[[ RECORD SET, beginning ]]

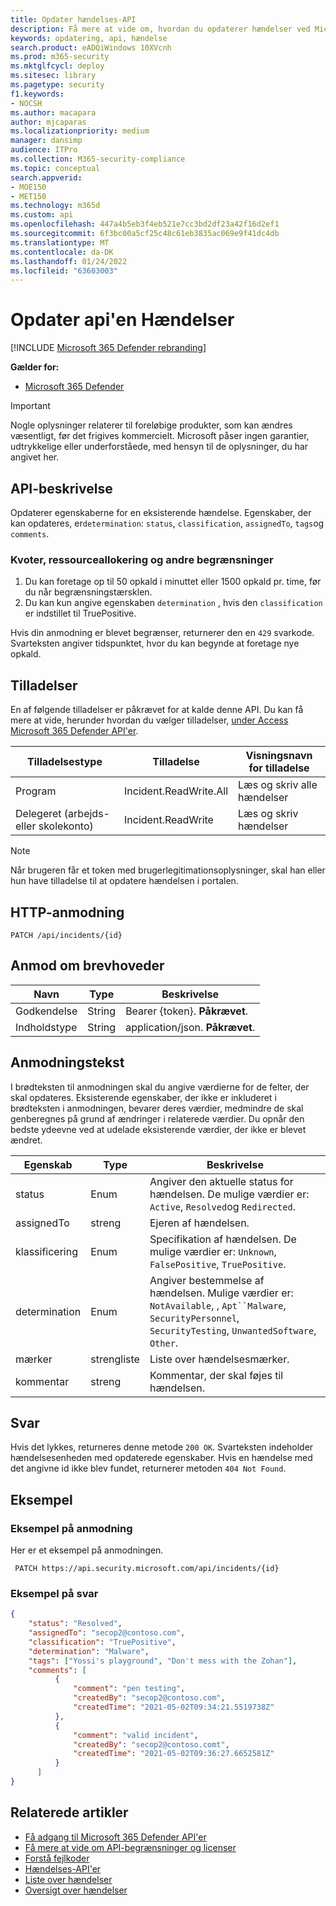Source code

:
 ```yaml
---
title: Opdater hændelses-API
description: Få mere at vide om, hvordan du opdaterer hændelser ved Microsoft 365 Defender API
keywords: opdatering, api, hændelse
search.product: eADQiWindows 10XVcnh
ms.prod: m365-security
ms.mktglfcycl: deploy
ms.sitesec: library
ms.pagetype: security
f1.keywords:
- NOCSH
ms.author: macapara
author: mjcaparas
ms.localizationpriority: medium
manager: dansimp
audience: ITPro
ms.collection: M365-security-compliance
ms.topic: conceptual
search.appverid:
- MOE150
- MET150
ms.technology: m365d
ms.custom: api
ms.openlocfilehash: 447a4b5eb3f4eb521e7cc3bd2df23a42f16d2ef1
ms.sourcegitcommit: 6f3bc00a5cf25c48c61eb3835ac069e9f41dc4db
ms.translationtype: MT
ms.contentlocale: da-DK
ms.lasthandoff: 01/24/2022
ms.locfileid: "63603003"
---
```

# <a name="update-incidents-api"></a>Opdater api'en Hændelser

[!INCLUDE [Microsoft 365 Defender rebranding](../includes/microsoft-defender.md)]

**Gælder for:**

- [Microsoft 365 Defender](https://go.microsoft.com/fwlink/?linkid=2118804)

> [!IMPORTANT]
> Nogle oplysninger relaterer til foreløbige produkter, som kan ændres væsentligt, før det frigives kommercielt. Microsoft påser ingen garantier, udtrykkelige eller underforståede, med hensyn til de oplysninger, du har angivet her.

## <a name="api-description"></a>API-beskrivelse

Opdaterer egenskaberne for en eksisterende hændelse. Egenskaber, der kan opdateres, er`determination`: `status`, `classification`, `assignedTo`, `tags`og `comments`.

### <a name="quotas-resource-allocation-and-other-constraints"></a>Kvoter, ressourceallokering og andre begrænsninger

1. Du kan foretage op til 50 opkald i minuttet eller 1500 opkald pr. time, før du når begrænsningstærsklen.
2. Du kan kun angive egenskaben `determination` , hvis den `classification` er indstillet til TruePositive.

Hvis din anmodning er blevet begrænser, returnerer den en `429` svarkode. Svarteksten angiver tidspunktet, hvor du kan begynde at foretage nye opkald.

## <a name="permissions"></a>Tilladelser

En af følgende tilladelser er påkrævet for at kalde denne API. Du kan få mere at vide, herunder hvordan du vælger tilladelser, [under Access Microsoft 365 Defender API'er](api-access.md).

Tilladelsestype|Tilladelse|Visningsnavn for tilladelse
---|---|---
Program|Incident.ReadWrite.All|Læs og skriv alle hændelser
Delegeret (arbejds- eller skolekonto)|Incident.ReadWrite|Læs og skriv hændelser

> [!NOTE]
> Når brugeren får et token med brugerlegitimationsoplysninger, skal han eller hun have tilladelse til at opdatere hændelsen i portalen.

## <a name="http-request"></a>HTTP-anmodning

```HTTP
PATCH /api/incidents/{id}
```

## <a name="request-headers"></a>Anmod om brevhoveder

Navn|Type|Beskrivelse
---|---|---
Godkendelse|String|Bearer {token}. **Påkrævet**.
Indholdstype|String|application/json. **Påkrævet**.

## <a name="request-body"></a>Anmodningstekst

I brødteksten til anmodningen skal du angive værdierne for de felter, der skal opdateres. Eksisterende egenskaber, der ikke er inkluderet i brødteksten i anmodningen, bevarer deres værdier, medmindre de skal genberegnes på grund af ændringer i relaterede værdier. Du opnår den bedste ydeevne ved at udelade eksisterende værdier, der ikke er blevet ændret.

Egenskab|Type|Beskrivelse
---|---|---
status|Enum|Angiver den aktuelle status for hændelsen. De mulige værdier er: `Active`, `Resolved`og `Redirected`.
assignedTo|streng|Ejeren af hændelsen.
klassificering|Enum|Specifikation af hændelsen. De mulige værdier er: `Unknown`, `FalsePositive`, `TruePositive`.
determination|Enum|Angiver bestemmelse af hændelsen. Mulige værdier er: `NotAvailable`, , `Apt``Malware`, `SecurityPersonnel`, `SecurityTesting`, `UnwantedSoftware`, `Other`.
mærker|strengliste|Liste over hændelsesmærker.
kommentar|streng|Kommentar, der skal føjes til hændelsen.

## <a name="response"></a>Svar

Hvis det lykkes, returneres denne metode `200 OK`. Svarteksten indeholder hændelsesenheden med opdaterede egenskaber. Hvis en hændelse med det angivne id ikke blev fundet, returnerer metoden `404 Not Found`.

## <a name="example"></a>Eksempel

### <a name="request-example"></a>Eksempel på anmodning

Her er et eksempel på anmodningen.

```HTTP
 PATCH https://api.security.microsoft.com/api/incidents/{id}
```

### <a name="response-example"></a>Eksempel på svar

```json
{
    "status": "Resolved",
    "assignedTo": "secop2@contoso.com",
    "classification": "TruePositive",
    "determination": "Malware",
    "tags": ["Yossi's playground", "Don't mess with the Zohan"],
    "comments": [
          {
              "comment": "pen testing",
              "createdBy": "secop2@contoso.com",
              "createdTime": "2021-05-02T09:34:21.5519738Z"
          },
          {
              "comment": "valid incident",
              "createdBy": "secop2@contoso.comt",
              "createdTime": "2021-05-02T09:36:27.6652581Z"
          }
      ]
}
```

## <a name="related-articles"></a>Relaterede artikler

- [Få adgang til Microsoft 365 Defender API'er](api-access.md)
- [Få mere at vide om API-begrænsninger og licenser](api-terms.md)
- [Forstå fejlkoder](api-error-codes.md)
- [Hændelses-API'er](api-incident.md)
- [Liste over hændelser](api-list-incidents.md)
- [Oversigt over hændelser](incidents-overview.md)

[[ RECORD SET, end ]]

● **PROBLEM STATEMENT**
Lines in the data containing the string "Svarteksten" are to be counted; give that number alone.

● **SOLUTION FOR THIS EXERCISE**
2